Borrowing imagery from the words of singer-songwriter Safia Nolin on “igloo,” Blais’ interprets the lonely nights where, “wandering like an amnesic ghost,” one can find oneself within its own shadowy reflections, a nostalgic incursion into a person’s vintage recollections.                      

Yet perhaps in the album’s most unexpected turn, on closer “chanson,” Blais reveals his own hidden falsetto, trilling like adjacent keys in a nearly wordless lilt. Ironically, the only discernible meaning he sings: “I speak.” Blais presents the human voice as another instrument, resting vague in its definition, so emphasizing the listener’s active role in projecting and interpreting itself. As Blais says, “What one hears becomes more relevant and telling than what is said.” More than Blais’ mastery of composition x improvisation, greater than his ability to touch and confront emotion – including the pain of even death (“roses,” and “a heartbeat away”) – is his ability to challenge listeners. The title track, “dans ma main,” and by extension the album as a whole, is about Blais’ conscious decision to pursue the unknowns of a musical path.                                                       

Growing up in rural Quebec, Blais began writing original compositions by age 11, and by 17 was invited to the Trois-Rivières Music Conservatory. However, the constraints of formal training drew Blais off this musical course, putting aside his piano until years later, settling in Montreal, he rediscovered his love.                      

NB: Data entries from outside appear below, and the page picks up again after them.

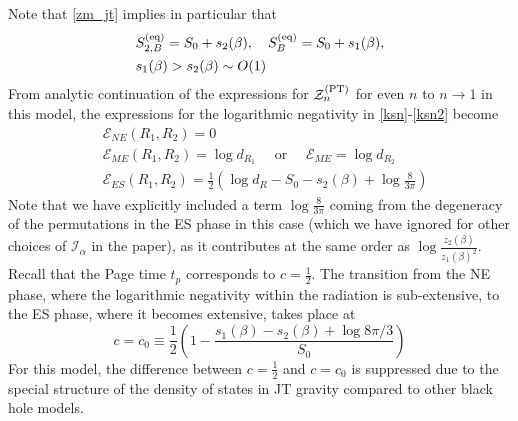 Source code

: \documentclass[a4paper,11pt]{article}
\newcommand\half{{\ensuremath{\frac{1}{2}}}}
\newcommand{\be}{\begin{equation}}
\newcommand{\ee}{\end{equation}}
\newcommand{\bea}{\begin{eqnarray}}
\newcommand{\eea}{\end{eqnarray}}
\newcommand\al{{\alpha}}
\def\b{{\beta}}
\newcommand\ha{{\half}}
\newcommand\sE{{\ensuremath{{\mathcal E}}}}
\newcommand\sI{{\ensuremath{{\mathcal I}}}}
\newcommand\sZ{{\mathcal Z}}
\begin{document}
\begin{enumerate}
\begin{appendix}
Note that \eqref{zm_jt} implies in particular that 
\bea 
& S_{2, B}^{(\rm eq)} = S_0 + s_2 (\b) , \quad S_{B}^{(\rm eq)} = S_0 + s_1 (\b) , \nonumber \\ & s_1 (\b) > s_2 (\b) \sim O(1) \label{jt_s}
\eea
From analytic continuation of the expressions for $\sZ_n^{\rm (PT)}$ for even $n$ to $n\rightarrow 1$ in this model, the expressions for the logarithmic negativity in \eqref{ksn}-\eqref{ksn2} become 
\begin{align}
& \sE_{NE}(R_1, R_2) = 0 \\
 & \sE_{ME}(R_1, R_2) = \log d_{R_1} \quad \text{ or } \quad \sE_{ME} = \log d_{R_2}\\
 & \sE_{ES}(R_1, R_2) = \frac{1}{2}\left(\log d_{R} - S_0 - s_2(\beta) + \log \frac{8}{3\pi}\right)
\end{align} 
Note that we have explicitly included a term $\log \frac{8}{3\pi}$ coming from the degeneracy of the permutations in the ES phase in this case (which we have ignored for other choices of $\sI_{\al}$ in the paper), as it contributes at the same order as $\log \frac{z_2(\beta)}{z_1(\beta)^2}$. Recall that the Page time $t_p$ corresponds to $c= \ha$. The transition from the NE phase, where the logarithmic negativity within the radiation is sub-extensive, to the ES phase, where it becomes extensive, takes place at 
\be 
c = c_0\equiv \frac{1}{2}\left(1- \frac{s_1(\beta)- s_2(\beta) + \log 8\pi/3}{S_0} \right)
\ee
For this model, the difference between $c= \frac{1}{2}$ and $c= c_0$ is suppressed due to the special structure of the density of states in JT gravity compared to other black hole models. 



\end{appendix}
\end{enumerate}
\end{document}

The result, as Blais’ body of work unfurls, is the creation of a new musical forum where freshly sounded notes bounce back instantly with the magic and wisdom of shared space. Dans ma main captures but one moment of this infinite lineage, but with it comes the reminder of all the energy we hold in our own hands, in this moment. As Blais says:                  

“Like pieces of an unclear puzzle, a melting mirror, hope lays right there, into our singular hands, with which we love, we fail, we pray, we steal, we give, we try, we pay, we pluck, we muff, we scratch, we touch, we play, we hold each other’s hands.”